Me causa estupor que esta masa ignorante ―incapaz de aceptar la derrota en las elecciones― pretenda ignorar el hecho incontestable de que el golpismo hubiera sido un frente popular formado por un aquelarre de partidos perdedores en cuyo programa figura la destrucción de la unidad nacional. A no ser que la enfermedad mental del fanatismo les impida calificar este engendro como una pura ilegitimidad y una tomadura de pelo de todo un pueblo.
Así que, en la visión maniquea del populismo más cutre y chabacano del podemismo, tenemos por un lado a una mafia golpista de diputados formada por delincuentes y potenciales delincuentes, que merecen ser arrojados a galeras por una «gente» que grita democracia mientras rodea, mancilla y violenta el Congreso que representa la voluntad popular, de esa «gente» que ellos ―y solo ellos― dicen representar.
Y es que estos zarrapastrosos no están hechos para comisiones aburridas, ni para reuniones en mesas y hemiciclos, ni para burocráticos despachos que harían languidecer su llama revolucionaria. No, ya que eso no vende bien en la televisión, no tiene la telegenia suficiente que necesitan para encandilar a sus aborregados auditorios, siempre ávidos de sálvames y barrikadas, de asaltos y escraches, de espectáculos y numeritos leninitas. Y eso es lo que seguramente pensará Pablete, que cada vez que oye a Rajoy le dan ganas de invadir Kongresos.
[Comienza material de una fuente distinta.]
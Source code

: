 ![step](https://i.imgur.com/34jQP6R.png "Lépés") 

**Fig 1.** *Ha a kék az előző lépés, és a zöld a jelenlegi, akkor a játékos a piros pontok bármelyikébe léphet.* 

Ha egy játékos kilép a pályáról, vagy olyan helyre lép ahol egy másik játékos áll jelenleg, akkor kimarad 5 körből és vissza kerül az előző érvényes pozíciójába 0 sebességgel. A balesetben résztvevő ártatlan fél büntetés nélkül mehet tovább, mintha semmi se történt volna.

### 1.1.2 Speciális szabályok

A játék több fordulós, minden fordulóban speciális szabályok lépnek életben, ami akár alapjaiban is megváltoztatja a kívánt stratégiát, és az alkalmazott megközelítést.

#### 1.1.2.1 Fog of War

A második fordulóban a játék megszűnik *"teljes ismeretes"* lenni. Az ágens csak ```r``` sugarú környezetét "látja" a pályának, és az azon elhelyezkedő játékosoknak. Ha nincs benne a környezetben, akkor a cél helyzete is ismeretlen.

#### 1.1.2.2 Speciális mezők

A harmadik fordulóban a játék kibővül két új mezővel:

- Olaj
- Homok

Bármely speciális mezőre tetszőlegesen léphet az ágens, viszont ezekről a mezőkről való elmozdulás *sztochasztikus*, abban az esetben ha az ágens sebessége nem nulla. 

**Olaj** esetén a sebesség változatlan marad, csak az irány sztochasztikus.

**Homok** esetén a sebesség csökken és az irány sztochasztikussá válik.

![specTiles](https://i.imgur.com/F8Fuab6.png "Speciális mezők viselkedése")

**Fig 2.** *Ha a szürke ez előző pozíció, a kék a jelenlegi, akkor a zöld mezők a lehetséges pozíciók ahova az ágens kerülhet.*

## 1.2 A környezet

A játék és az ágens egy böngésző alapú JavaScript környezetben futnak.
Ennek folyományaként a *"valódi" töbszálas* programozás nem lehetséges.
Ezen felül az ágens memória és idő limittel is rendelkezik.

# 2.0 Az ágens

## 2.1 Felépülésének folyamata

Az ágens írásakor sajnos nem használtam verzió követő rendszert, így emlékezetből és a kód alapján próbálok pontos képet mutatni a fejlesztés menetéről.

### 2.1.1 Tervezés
Bondad graciosa, que los delincuentes estén en el Congreso ―encorbatados, por supuesto―, mientras que los escracheadores y rodeacongresos sean patriotas irredentos, ciudadanos heroicos, demócratas nórdicos… en una palabra «gente», el pueblo guay que viene a rescatar la democracia del Congreso donde la tienen prisionera, como una damisela de cuento oriental.
Después de las elecciones esta turba de radicales se quedó con el culo al aire, y la cara partida con permanente gesto avinagrado y agilipollado. Sólo les queda el puño en alto, motivo de irrisión para quienes iban a cubrirse de gloria, y acabaron cubriéndose de ridículo.
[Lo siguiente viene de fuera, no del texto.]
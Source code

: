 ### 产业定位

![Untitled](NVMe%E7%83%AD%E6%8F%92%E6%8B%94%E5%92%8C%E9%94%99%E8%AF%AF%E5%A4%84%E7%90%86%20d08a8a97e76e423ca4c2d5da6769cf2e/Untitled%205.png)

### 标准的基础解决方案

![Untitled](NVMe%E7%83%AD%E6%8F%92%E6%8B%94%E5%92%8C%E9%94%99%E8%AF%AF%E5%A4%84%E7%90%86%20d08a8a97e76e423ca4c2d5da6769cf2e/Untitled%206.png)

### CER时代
Más el objetivo de estas jaurías asaltadoras apunta hacia horizontes más amplios, ya que están amenazando con asaltar también calles y plazas, estepas y collados, al grito de que ellos son «la gente», pensando que un pueblo pusilánime como el español se acojonará ante la «ley de la calle».
Pero que no se olviden de que también nosotros sabemos asaltar, y de que, si ellos tuvieron un 15M, nosotros fuimos capaces de asaltar al mismísimo Napoleón. Que tomen nota, pues sus mamelucos acabarán igual: pelearán como nunca, más perderán como siempre.